In this exercise, the entries below include pictures. Repeat exactly the lines from the line with "azure arc connected" to the line with "W problemie TTP, roboczo", including both, but without the pictures.
[Data for this exercise]
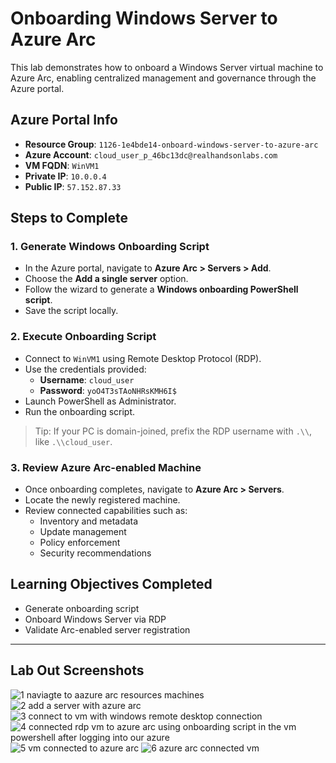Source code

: # Onboarding Windows Server to Azure Arc

This lab demonstrates how to onboard a Windows Server virtual machine to Azure Arc, enabling centralized management and governance through the Azure portal.

## Azure Portal Info
- **Resource Group**: `1126-1e4bde14-onboard-windows-server-to-azure-arc`
- **Azure Account**: `cloud_user_p_46bc13dc@realhandsonlabs.com`
- **VM FQDN**: `WinVM1`
- **Private IP**: `10.0.0.4`
- **Public IP**: `57.152.87.33`

## Steps to Complete

### 1. Generate Windows Onboarding Script
- In the Azure portal, navigate to **Azure Arc > Servers > Add**.
- Choose the **Add a single server** option.
- Follow the wizard to generate a **Windows onboarding PowerShell script**.
- Save the script locally.

### 2. Execute Onboarding Script
- Connect to `WinVM1` using Remote Desktop Protocol (RDP).
- Use the credentials provided:
  - **Username**: `cloud_user`
  - **Password**: `yoO4T3sTAoNHRsKMH6I$`
- Launch PowerShell as Administrator.
- Run the onboarding script.

> Tip: If your PC is domain-joined, prefix the RDP username with `.\\`, like `.\\cloud_user`.

### 3. Review Azure Arc-enabled Machine
- Once onboarding completes, navigate to **Azure Arc > Servers**.
- Locate the newly registered machine.
- Review connected capabilities such as:
  - Inventory and metadata
  - Update management
  - Policy enforcement
  - Security recommendations

## Learning Objectives Completed
- Generate onboarding script
- Onboard Windows Server via RDP
- Validate Arc-enabled server registration

---

## Lab Out Screenshots

![1 naviagte to aazure arc resources machines](https://github.com/user-attachments/assets/c078b762-fb06-4d34-86a7-4a085a5764be)
![2 add a server with azure arc](https://github.com/user-attachments/assets/8a6d8946-013f-4d3f-b934-aed6af99762e)
![3 connect to vm with windows remote desktop connection](https://github.com/user-attachments/assets/22dcebeb-dd25-4194-91af-6800c788936f)
![4 connected rdp vm to azure arc using onboarding script in the vm powershell after logging into our azure](https://github.com/user-attachments/assets/583890ef-6659-4df4-be62-a81ad7cf25fa)
![5 vm connected to azure arc](https://github.com/user-attachments/assets/4a9f7195-a825-41e8-b309-7204b636bfc0)
![6 azure arc connected vm](https://github.com/user-attachments/assets/41a0d657-310b-4735-b50f-355c21517a51)







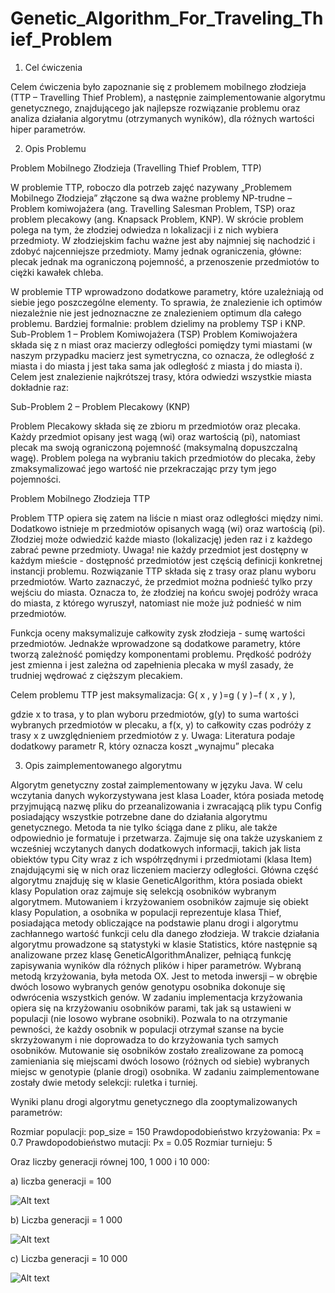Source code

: # Genetic_Algorithm_For_Traveling_Thief_Problem

1. Cel ćwiczenia

Celem ćwiczenia było zapoznanie się z problemem mobilnego złodzieja (TTP – Travelling Thief Problem), a następnie zaimplementowanie algorytmu genetycznego, znajdującego jak najlepsze rozwiązanie problemu oraz analiza działania algorytmu (otrzymanych wyników), dla różnych wartości hiper parametrów.

2. Opis Problemu

Problem Mobilnego Złodzieja (Travelling Thief Problem, TTP)

W problemie TTP, roboczo dla potrzeb zajęć nazywany „Problemem Mobilnego Złodzieja”
złączone są dwa ważne problemy NP-trudne – Problem komiwojażera (ang. Travelling Salesman
Problem, TSP) oraz problem plecakowy (ang. Knapsack Problem, KNP). W skrócie problem polega
na tym, że złodziej odwiedza n lokalizacji i z nich wybiera przedmioty. W złodziejskim fachu
ważne jest aby najmniej się nachodzić i zdobyć najcenniejsze przedmioty. Mamy jednak
ograniczenia, główne: plecak jednak ma ograniczoną pojemność, a przenoszenie przedmiotów to
ciężki kawałek chleba.

W problemie TTP wprowadzono dodatkowe parametry, które uzależniają od siebie jego
poszczególne elementy. To sprawia, że znalezienie ich optimów niezależnie nie jest jednoznaczne
ze znalezieniem optimum dla całego problemu.
Bardziej formalnie: problem dzielimy na problemy TSP i KNP.
Sub-Problem 1 – Problem Komiwojażera (TSP)
Problem Komiwojażera składa się z n miast oraz macierzy odległości pomiędzy tymi miastami (w
naszym przypadku macierz jest symetryczna, co oznacza, że odległość z miasta i do miasta j jest
taka sama jak odległość z miasta j do miasta i). Celem jest znalezienie najkrótszej trasy, która
odwiedzi wszystkie miasta dokładnie raz:

Sub-Problem 2 – Problem Plecakowy (KNP)

Problem Plecakowy składa się ze zbioru m przedmiotów oraz plecaka. Każdy przedmiot opisany
jest wagą (wi) oraz wartością (pi), natomiast plecak ma swoją ograniczoną pojemność (maksymalną
dopuszczalną wagę). Problem polega na wybraniu takich przedmiotów do plecaka, żeby
zmaksymalizować jego wartość nie przekraczając przy tym jego pojemności.

Problem Mobilnego Złodzieja TTP

Problem TTP opiera się zatem na liście n miast oraz odległości między nimi. Dodatkowo istnieje m
przedmiotów opisanych wagą (wi) oraz wartością (pi). Złodziej może odwiedzić każde miasto
(lokalizację) jeden raz i z każdego zabrać pewne przedmioty. Uwaga! nie każdy przedmiot jest
dostępny w każdym mieście - dostępność przedmiotów jest częścią definicji konkretnej instancji
problemu. Rozwiązanie TTP składa się z trasy oraz planu wyboru przedmiotów. Warto zaznaczyć,
że przedmiot można podnieść tylko przy wejściu do miasta. Oznacza to, że złodziej na końcu
swojej podróży wraca do miasta, z którego wyruszył, natomiast nie może już podnieść w nim
przedmiotów.

Funkcja oceny maksymalizuje całkowity zysk złodzieja - sumę wartości przedmiotów. Jednakże
wprowadzone są dodatkowe parametry, które tworzą zależność pomiędzy komponentami problemu.
Prędkość podróży jest zmienna i jest zależna od zapełnienia plecaka w myśl zasady, że trudniej
wędrować z cięższym plecakiem. 

Celem problemu TTP jest maksymalizacja:
G( x , y )=g ( y )−f ( x , y ),

gdzie x to trasa, y to plan wyboru przedmiotów, g(y) to suma wartości wybranych przedmiotów w
plecaku, a f(x, y) to całkowity czas podróży z trasy x z uwzględnieniem przedmiotów z y.
Uwaga: Literatura podaje dodatkowy parametr R, który oznacza koszt „wynajmu” plecaka

3. Opis zaimplementowanego algorytmu

Algorytm genetyczny został zaimplementowany w języku Java. W celu wczytania danych wykorzystywana jest klasa Loader, która posiada metodę przyjmującą nazwę pliku do przeanalizowania i zwracającą plik typu Config posiadający wszystkie potrzebne dane do działania algorytmu genetycznego. Metoda ta nie tylko ściąga dane z pliku, ale także odpowiednio je formatuje i przetwarza. Zajmuje się ona także uzyskaniem z wcześniej wczytanych danych dodatkowych informacji, takich jak lista obiektów typu City wraz z ich współrzędnymi i przedmiotami (klasa Item) znajdującymi się w nich oraz liczeniem macierzy odległości.
Główna część algorytmu znajduję się w klasie GeneticAlgorithm, która posiada obiekt klasy Population oraz zajmuje się selekcją osobników wybranym algorytmem. Mutowaniem i krzyżowaniem osobników zajmuje się obiekt klasy Population, a osobnika w populacji reprezentuje klasa Thief, posiadająca metody obliczające na podstawie planu drogi i algorytmu zachłannego wartość funkcji celu dla danego złodzieja.
W trakcie działania algorytmu prowadzone są statystyki w klasie Statistics, które następnie są analizowane przez klasę GeneticAlgorithmAnalizer, pełniącą funkcję zapisywania wyników dla różnych plików i hiper parametrów.
Wybraną metodą krzyżowania, była metoda OX. Jest to metoda inwersji – w obrębie dwóch losowo wybranych genów genotypu osobnika dokonuje się odwrócenia wszystkich genów. W zadaniu implementacja krzyżowania opiera się na krzyżowaniu osobników parami, tak jak są ustawieni w populacji (nie losowo wybrane osobniki). Pozwala to na otrzymanie pewności, że każdy osobnik w populacji otrzymał szanse na bycie skrzyżowanym i nie doprowadza to do krzyżowania tych samych osobników.
Mutowanie się osobników zostało zrealizowane za pomocą zamieniania się miejscami dwóch losowo (różnych od siebie) wybranych miejsc w genotypie (planie drogi) osobnika.
W zadaniu zaimplementowane zostały dwie metody selekcji: ruletka i turniej.

Wyniki planu drogi algorytmu genetycznego dla zooptymalizowanych parametrów:

Rozmiar populacji: pop_size = 150
Prawdopodobieństwo krzyżowania: Px = 0.7
Prawdopodobieństwo mutacji: Px = 0.05
Rozmiar turnieju: 5

Oraz liczby generacji równej 100, 1 000 i 10 000:

a)	liczba generacji = 100

![Alt text](https://user-images.githubusercontent.com/40302006/55287779-bef9cb80-53ad-11e9-935e-f61cdf0d1d17.png "Title")
 
 
b)	Liczba generacji = 1 000

![Alt text](https://user-images.githubusercontent.com/40302006/55287831-84446300-53ae-11e9-89ee-a3ed2c411da9.png "Title")


c)	Liczba generacji = 10 000

![Alt text](https://user-images.githubusercontent.com/40302006/55287785-dd5fc700-53ad-11e9-9909-43383bea5d98.png "Title")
[/Data for this exercise]
_Written reply:_
![6 azure arc connected vm](https://github.com/user-attachments/assets/41a0d657-310b-4735-b50f-355c21517a51)







Source code

: # Genetic_Algorithm_For_Traveling_Thief_Problem

1. Cel ćwiczenia

Celem ćwiczenia było zapoznanie się z problemem mobilnego złodzieja (TTP – Travelling Thief Problem), a następnie zaimplementowanie algorytmu genetycznego, znajdującego jak najlepsze rozwiązanie problemu oraz analiza działania algorytmu (otrzymanych wyników), dla różnych wartości hiper parametrów.

2. Opis Problemu

Problem Mobilnego Złodzieja (Travelling Thief Problem, TTP)

W problemie TTP, roboczo dla potrzeb zajęć nazywany „Problemem Mobilnego Złodzieja”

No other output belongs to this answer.